Load Strategies: Control File Processing Order
Starlake load strategies control the order in which files are processed during starlake load or starlake autoload. Two built-in strategies are available: IngestionTimeStrategy (chronological order, the default) and IngestionNameStrategy (alphabetical order). You can also implement a custom strategy in Scala.
Load strategies vs. write strategies: This page covers load strategies, which control the order files are processed. This is different from write strategies (APPEND, OVERWRITE, UPSERT_BY_KEY, SCD2) which control how data is written to target tables.
How Load Strategies Work
During a starlake load or starlake autoload run, Starlake scans each domain's incoming directory for files matching the table.pattern defined in metadata/load/<domain>/<table>.sl.yml. The load strategy determines the order in which matching files are processed.
The strategy's list method receives two filtering parameters:
since(LocalDateTime): Only return files modified after this timestamp. The built-inIngestionTimeStrategyuses this to skip already-processed files.extension: Only return files matching this extension.
Built-in Strategies: IngestionTimeStrategy and IngestionNameStrategy
| Strategy | Class | Description |
|---|---|---|
| Time-based (default) | ai.starlake.job.load.IngestionTimeStrategy | Processes files in chronological order based on file last modification time. Older files are loaded first. |
| Name-based | ai.starlake.job.load.IngestionNameStrategy | Processes files in lexicographical (alphabetical) order based on file name. |
Example: Time-Based Ordering (Default)
With IngestionTimeStrategy, given three files:
order_20240101.csv(modified Jan 15)order_20240201.csv(modified Feb 10)order_20240301.csv(modified Mar 5)
Files are loaded in this order: order_20240101.csv, order_20240201.csv, order_20240301.csv.
Switching to Name-Based Ordering
Set the loadStrategyClass property in metadata/application.sl.yml:
application:
loadStrategyClass: ai.starlake.job.load.IngestionNameStrategy
With IngestionNameStrategy, files are sorted alphabetically by file name, regardless of modification time.
Implement a Custom Load Strategy in Scala
For advanced use cases, implement a custom strategy by extending the LoadStrategy interface.
Step 1: Implement the Interface
Create a Scala class that implements ai.starlake.job.load.LoadStrategy:
object CustomLoadStrategy extends LoadStrategy with StrictLogging {
def list(
storageHandler: StorageHandler,
path: Path,
extension: String = "",
since: LocalDateTime = LocalDateTime.MIN,
recursive: Boolean
): List[FileInfo] = ???
}
The list method must return a List[FileInfo] in the desired processing order. Use the since parameter to filter files by modification time. Use the extension parameter to filter by file type.
Step 2: Package and Deploy
- Compile and package your class into a JAR file.

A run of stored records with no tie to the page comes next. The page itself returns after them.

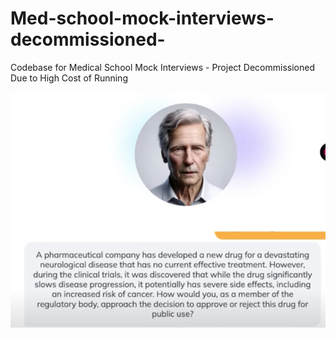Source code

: # Med-school-mock-interviews-decommissioned-
Codebase for Medical School Mock Interviews - Project Decommissioned Due to High Cost of Running

![Example](https://github.com/Gavin-Thomas/Med-school-mock-interviews-decommissioned-/blob/main/Screenshot%202024-09-23%20at%207.02.47%20AM.png?raw=true)

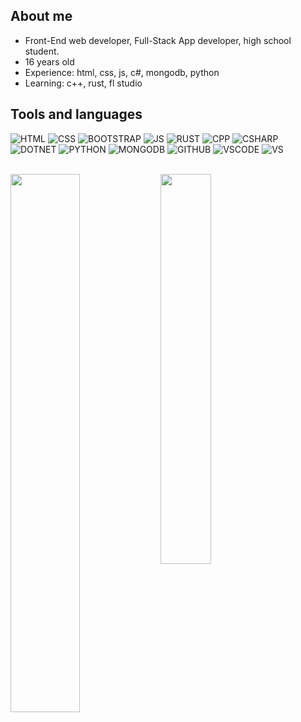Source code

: ## About me
- Front-End web developer, Full-Stack App developer, high school student.
- 16 years old
- Experience: html, css, js, c#, mongodb, python
- Learning: c++, rust, fl studio

## Tools and languages
![HTML](https://img.shields.io/badge/html5-%23E34F26.svg?style=for-the-badge&logo=html5&logoColor=white)
![CSS](https://img.shields.io/badge/css3-%231572B6.svg?style=for-the-badge&logo=css3&logoColor=white)
![BOOTSTRAP](https://img.shields.io/badge/bootstrap-%23563D7C.svg?style=for-the-badge&logo=bootstrap&logoColor=white)
![JS](https://img.shields.io/badge/javascript-%23323330.svg?style=for-the-badge&logo=javascript&logoColor=%23F7DF1E)
![RUST](https://img.shields.io/badge/Rust-000000?style=for-the-badge&logo=rust&logoColor=white)
![CPP](https://img.shields.io/badge/C%2B%2B-00599C?style=for-the-badge&logo=c%2B%2B&logoColor=white)
![CSHARP](https://img.shields.io/badge/C%23-239120?style=for-the-badge&logo=c-sharp&logoColor=white)
![DOTNET](https://img.shields.io/badge/.NET-5C2D91?style=for-the-badge&logo=.net&logoColor=white)
![PYTHON](https://img.shields.io/badge/Python-14354C?style=for-the-badge&logo=python&logoColor=white)
![MONGODB](https://img.shields.io/badge/MongoDB-%234ea94b.svg?style=for-the-badge&logo=mongodb&logoColor=white)
![GITHUB](https://img.shields.io/badge/github-%23121011.svg?style=for-the-badge&logo=github&logoColor=white)
![VSCODE](https://img.shields.io/badge/Visual_Studio_Code-0078D4?style=for-the-badge&logo=visual%20studio%20code&logoColor=white)
![VS](https://img.shields.io/badge/Visual_Studio-5C2D91?style=for-the-badge&logo=visual%20studio&logoColor=white)
<br><br>

<img align="left" width="47%" src="https://github-readme-stats.vercel.app/api?username=fema3832&show_icons=true&custom_title=fema3832&theme=dark&layout=compact" />
<img width="40%" src="https://github-readme-stats.vercel.app/api/top-langs/?username=fema3832&layout=compact&theme=dark" />

[website]: https://fema.one
[fejesmate]: https://fejesmate.hu
[youtube]: https://www.youtube.com/channel/UCx-MNCKET13anYIfsYWGOIw
[discord]: https://dsc.bio/fema
[steam]: https://steamcommunity.com/id/2a0
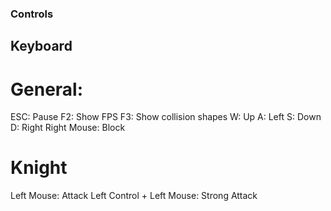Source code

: ### Controls

## Keyboard
# General:
ESC:					Pause
F2:					Show FPS
F3:					Show collision shapes
W:					Up
A:					Left
S:					Down
D:					Right
Right Mouse:				Block

# Knight
Left Mouse:				Attack
Left Control + Left Mouse: 		Strong Attack
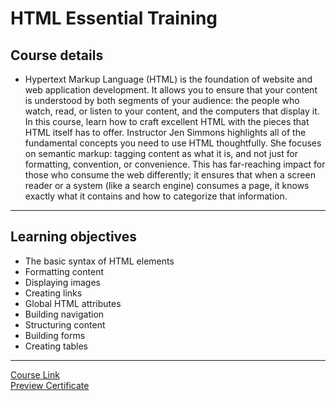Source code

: # HTML Essential Training

## Course details

- Hypertext Markup Language (HTML) is the foundation of website and web application development. It allows you to ensure that your content is understood by both segments of your audience: the people who watch, read, or listen to your content, and the computers that display it. In this course, learn how to craft excellent HTML with the pieces that HTML itself has to offer. Instructor Jen Simmons highlights all of the fundamental concepts you need to use HTML thoughtfully. She focuses on semantic markup: tagging content as what it is, and not just for formatting, convention, or convenience. This has far-reaching impact for those who consume the web differently; it ensures that when a screen reader or a system (like a search engine) consumes a page, it knows exactly what it contains and how to categorize that information.

---

## Learning objectives

- The basic syntax of HTML elements
- Formatting content
- Displaying images
- Creating links
- Global HTML attributes
- Building navigation
- Structuring content
- Building forms
- Creating tables

---

[Course Link](https://www.linkedin.com/learning/html-essential-training-4)
<br>[Preview Certificate](https://www.linkedin.com/learning/certificates/458202f08159e005594e54d5b2cddfce80e7560da7b0e328d0d5dc58facd27e3?trk=share_certificate)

- Place the JAR in Starlake's classpath (e.g., in the
lib/directory or via your build tool).
Step 3: Configure the Strategy
Reference your custom class in metadata/application.sl.yml:
application:
loadStrategyClass: my.own.CustomLoadStrategy
Frequently Asked Questions
What is a load strategy in Starlake?
A load strategy controls the order in which files are processed during a starlake load or starlake autoload run. It determines which files are loaded first. This is different from write strategies (APPEND, OVERWRITE, SCD2) which control how data is written to tables.
What load strategies does Starlake provide out of the box?
Starlake provides two built-in strategies: IngestionTimeStrategy (loads files by last modification time, the default) and IngestionNameStrategy (loads files in alphabetical order by name).
How do I switch from time-based to name-based file ordering?
Set loadStrategyClass: ai.starlake.job.load.IngestionNameStrategy in metadata/application.sl.yml.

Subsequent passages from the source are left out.